## Input material
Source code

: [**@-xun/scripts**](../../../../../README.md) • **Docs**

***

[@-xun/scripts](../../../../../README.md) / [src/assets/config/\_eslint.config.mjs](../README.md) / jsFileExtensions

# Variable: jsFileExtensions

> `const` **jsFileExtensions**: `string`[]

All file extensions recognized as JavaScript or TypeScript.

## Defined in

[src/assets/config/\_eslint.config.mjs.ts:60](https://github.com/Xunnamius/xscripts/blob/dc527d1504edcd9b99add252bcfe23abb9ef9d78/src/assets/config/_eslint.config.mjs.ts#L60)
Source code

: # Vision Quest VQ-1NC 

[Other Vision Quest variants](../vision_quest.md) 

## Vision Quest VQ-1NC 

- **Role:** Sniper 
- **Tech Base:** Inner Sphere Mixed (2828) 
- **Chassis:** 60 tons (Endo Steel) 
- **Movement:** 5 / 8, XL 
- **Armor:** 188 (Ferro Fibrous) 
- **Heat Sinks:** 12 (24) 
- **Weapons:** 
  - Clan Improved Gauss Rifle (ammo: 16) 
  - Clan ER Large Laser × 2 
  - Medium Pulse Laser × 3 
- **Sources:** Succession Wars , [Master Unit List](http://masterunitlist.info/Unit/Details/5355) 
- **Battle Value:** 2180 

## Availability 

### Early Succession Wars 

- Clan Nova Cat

==

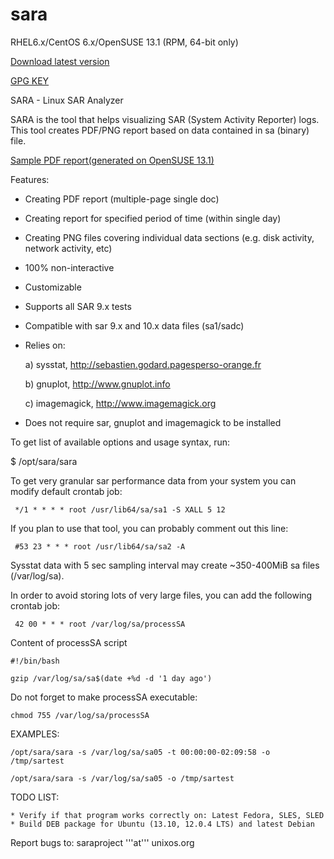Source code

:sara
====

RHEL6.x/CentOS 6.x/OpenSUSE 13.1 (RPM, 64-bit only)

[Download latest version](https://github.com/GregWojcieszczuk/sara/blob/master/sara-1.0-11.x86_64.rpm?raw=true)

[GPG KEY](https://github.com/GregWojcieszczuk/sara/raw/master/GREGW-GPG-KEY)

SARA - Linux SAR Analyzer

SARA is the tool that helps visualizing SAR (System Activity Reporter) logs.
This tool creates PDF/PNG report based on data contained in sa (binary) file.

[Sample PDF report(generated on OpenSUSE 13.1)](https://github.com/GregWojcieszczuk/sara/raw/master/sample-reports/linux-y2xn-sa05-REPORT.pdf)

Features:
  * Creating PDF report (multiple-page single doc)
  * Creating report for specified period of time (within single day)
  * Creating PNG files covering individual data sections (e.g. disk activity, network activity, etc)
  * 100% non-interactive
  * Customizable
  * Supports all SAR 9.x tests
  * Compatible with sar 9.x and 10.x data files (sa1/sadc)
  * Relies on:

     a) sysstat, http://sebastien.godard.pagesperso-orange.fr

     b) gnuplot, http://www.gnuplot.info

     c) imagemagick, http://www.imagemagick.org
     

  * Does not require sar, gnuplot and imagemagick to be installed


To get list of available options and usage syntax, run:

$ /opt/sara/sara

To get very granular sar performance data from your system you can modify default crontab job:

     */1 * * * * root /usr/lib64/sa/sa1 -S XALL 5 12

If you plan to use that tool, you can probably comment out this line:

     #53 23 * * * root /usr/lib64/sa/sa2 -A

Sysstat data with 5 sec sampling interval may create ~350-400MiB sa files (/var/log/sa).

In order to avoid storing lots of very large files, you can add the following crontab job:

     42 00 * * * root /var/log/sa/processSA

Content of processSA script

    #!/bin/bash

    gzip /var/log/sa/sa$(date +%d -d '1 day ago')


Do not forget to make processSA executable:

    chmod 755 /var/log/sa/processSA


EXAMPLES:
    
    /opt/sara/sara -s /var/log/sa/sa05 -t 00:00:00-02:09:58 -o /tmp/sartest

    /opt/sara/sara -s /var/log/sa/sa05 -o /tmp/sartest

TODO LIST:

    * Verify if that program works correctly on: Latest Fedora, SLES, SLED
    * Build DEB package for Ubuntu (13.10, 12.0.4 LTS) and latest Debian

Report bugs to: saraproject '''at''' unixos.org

## Assignment
Your answer must be the lines above from the one containing "All file extensions" to the one containing "- Medium Pulse Laser × 3", both included, restated word for word.

## Exercise output
All file extensions recognized as JavaScript or TypeScript.

## Defined in

[src/assets/config/\_eslint.config.mjs.ts:60](https://github.com/Xunnamius/xscripts/blob/dc527d1504edcd9b99add252bcfe23abb9ef9d78/src/assets/config/_eslint.config.mjs.ts#L60)
Source code

: # Vision Quest VQ-1NC 

[Other Vision Quest variants](../vision_quest.md) 

## Vision Quest VQ-1NC 

- **Role:** Sniper 
- **Tech Base:** Inner Sphere Mixed (2828) 
- **Chassis:** 60 tons (Endo Steel) 
- **Movement:** 5 / 8, XL 
- **Armor:** 188 (Ferro Fibrous) 
- **Heat Sinks:** 12 (24) 
- **Weapons:** 
  - Clan Improved Gauss Rifle (ammo: 16) 
  - Clan ER Large Laser × 2 
  - Medium Pulse Laser × 3 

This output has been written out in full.